═════ INFORMATION SUPPLIED ═════

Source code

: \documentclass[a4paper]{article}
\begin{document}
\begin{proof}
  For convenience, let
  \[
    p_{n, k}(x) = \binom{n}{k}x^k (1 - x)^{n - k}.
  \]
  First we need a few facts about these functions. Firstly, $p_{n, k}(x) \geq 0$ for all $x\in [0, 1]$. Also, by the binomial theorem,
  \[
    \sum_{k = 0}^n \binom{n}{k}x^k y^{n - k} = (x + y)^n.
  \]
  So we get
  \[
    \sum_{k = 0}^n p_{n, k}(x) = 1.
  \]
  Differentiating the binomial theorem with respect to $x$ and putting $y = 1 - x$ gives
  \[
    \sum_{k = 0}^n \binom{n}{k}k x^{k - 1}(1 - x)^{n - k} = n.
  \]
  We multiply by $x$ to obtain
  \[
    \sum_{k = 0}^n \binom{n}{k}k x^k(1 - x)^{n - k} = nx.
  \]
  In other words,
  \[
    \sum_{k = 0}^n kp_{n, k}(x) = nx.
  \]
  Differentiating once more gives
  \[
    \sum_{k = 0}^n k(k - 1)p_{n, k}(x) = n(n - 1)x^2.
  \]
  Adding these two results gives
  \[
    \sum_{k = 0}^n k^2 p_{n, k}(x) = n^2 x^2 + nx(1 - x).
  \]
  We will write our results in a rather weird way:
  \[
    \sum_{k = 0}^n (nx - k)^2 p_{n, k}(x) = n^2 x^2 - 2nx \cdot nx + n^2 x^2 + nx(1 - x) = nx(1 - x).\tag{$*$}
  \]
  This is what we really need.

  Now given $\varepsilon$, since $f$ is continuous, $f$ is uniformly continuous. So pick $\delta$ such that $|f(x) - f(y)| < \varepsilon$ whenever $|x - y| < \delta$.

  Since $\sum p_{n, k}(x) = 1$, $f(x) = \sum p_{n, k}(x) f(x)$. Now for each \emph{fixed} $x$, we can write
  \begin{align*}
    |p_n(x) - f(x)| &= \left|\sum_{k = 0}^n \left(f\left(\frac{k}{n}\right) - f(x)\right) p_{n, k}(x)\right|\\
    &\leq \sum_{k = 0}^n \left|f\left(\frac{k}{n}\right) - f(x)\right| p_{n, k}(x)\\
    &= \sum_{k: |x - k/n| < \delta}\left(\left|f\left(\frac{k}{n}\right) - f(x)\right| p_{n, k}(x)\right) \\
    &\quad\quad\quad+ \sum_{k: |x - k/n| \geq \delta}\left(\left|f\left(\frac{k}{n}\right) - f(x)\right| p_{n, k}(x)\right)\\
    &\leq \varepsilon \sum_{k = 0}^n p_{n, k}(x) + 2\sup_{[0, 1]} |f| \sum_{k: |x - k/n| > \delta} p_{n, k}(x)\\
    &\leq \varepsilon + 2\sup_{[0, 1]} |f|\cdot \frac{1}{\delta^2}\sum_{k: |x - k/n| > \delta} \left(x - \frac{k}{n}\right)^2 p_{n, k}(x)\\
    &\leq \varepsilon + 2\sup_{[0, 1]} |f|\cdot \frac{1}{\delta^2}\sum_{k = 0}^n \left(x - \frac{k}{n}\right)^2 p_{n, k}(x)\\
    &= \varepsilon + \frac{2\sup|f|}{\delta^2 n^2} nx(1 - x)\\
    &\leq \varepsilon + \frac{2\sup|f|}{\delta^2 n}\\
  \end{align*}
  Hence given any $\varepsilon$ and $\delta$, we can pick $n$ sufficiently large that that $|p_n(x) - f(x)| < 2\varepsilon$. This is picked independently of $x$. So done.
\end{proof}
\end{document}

═════
═════ INFORMATION SUPPLIED ═════

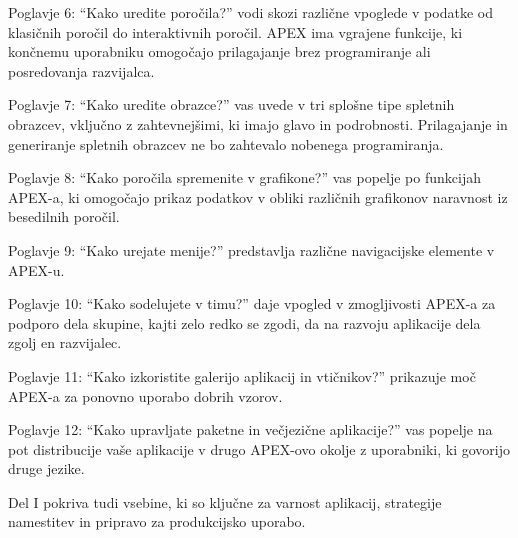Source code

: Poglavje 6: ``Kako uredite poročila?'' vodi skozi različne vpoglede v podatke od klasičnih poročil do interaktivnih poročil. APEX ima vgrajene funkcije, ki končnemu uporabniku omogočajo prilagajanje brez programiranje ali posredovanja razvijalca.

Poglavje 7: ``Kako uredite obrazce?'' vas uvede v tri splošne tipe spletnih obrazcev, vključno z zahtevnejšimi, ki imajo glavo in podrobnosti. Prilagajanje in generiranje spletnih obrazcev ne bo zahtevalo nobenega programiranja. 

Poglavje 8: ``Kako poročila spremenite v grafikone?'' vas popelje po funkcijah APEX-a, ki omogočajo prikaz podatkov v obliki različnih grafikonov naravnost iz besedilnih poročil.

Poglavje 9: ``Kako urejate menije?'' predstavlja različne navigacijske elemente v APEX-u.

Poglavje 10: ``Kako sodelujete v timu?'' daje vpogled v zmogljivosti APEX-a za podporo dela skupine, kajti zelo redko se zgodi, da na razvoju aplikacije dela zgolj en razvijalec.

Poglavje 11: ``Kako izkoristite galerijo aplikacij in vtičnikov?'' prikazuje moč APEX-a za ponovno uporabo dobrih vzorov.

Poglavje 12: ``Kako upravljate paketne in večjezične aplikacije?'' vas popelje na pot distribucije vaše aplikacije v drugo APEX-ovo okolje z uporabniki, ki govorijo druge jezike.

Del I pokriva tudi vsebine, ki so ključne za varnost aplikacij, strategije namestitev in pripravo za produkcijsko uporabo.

═════

### YOUR ASSIGNMENT
Your answer must consist of every line in the listing that contains "theorem".

### OUTPUT BELOW
  First we need a few facts about these functions. Firstly, $p_{n, k}(x) \geq 0$ for all $x\in [0, 1]$. Also, by the binomial theorem,
  Differentiating the binomial theorem with respect to $x$ and putting $y = 1 - x$ gives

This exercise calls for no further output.